The peer-to-peer server provides data access by caching the necessary segments of the central database demanded by the connecting clients. Connection to a specific group (farm) of peer-to-peer servers is determined by specified criteria, which can be geolocation data, type of users, type of processes, type of transactions, etc. Peer-to-peer servers can exchange data segments with each other (peer-to-peer communications), and store as many data segments as the storage system quotas and limitations allow. In certain cases, a client application may also act as a peer-to-peer server, but there are threats of loss of data integrity and validity through the emergence of fake peer-to-peer servers on the network, created by hackers to discredit it.

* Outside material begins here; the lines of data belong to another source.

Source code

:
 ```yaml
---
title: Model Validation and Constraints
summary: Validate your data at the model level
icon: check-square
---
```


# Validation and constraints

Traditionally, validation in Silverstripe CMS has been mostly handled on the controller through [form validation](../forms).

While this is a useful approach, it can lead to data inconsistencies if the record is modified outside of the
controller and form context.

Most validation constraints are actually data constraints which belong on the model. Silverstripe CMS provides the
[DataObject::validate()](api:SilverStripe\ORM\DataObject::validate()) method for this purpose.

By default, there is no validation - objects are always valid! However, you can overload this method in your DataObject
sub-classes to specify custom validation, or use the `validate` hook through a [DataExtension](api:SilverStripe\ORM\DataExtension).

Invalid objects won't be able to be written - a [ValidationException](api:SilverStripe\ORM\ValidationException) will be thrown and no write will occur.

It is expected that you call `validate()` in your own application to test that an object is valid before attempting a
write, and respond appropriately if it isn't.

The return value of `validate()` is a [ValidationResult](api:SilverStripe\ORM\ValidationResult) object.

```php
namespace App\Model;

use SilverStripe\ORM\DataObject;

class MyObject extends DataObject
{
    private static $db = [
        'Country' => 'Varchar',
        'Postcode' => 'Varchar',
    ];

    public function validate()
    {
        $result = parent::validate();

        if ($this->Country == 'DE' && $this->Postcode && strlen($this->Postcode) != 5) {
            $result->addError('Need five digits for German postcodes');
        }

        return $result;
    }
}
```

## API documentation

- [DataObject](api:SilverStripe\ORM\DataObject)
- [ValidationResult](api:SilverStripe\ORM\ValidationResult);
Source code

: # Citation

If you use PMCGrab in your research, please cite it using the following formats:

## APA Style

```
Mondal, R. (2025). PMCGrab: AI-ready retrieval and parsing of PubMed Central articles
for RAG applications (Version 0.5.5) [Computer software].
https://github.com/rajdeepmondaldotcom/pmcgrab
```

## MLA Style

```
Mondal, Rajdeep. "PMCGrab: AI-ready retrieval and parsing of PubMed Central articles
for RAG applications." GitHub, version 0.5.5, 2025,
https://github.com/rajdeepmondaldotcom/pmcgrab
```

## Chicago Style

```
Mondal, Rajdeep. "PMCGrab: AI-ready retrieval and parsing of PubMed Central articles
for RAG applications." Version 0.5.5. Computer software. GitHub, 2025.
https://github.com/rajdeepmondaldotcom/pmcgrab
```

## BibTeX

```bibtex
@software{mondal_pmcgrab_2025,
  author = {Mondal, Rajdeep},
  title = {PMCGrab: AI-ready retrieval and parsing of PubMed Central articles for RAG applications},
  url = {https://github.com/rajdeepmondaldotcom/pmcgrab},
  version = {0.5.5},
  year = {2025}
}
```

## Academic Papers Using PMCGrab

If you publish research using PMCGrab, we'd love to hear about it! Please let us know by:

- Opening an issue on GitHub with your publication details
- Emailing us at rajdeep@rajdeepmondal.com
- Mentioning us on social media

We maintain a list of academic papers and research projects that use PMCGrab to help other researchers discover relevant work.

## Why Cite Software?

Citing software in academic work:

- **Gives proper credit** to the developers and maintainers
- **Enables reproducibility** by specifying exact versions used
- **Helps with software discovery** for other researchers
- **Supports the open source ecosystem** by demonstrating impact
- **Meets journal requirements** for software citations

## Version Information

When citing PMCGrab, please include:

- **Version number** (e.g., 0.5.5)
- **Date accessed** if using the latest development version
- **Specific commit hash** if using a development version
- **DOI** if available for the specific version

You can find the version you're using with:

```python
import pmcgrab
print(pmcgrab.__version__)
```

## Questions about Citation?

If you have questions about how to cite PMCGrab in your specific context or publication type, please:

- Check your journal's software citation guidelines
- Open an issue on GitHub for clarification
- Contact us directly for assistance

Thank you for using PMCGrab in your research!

Records in the central database (if developers wish, in parallel to peer-to-peer servers) can be made by means of transactors, which accept write transactions and process them serially, ensuring guaranteed integrity until successful synchronization with the central database, due to the replication factor of the distributed network file system (odd number of servers greater than 3 (three) is recommended, to ensure a recording quorum), where open technology solutions based on Apache Hadoop HDFS or Apache Cassandra can be selected as the basis. However, HDFS fault tolerance will require the use of additional components such as Zookeeper, Zookeeper Failover Controller and Quorum Journal Manager.
Access to the transactor is recommended as part of a service-oriented architecture, through REST-services that can be scaled by applying standard load-balancing technologies used in web server deployments. This approach allows providing access to the transactor through the usual HTTP protocol, and transactors themselves and the centralized database will be in an isolated network, access to which should be done via routing with the use of modern encryption technologies, and hacker attacks via HTTP protocol can be prevented by modern IPS systems, combining signature and heuristic approaches of malicious activity detection.
According to the principles of organising access to the transactor, access to the central data repository can be easily organised as well. The proposed approach makes it possible to implement staggered isolation of the central database and cascading of network traffic through the use of peer-to-peer server farms and service-oriented architecture.
In conclusion, it would be useful to note that the proposed concept of a distributed horizontally scalable and cascadable peer-to-peer caching database could become the basis for a modern, efficient, as well as easy-to-implement and maintain technological platform for the implementation of digital economy services in the Russian Federation.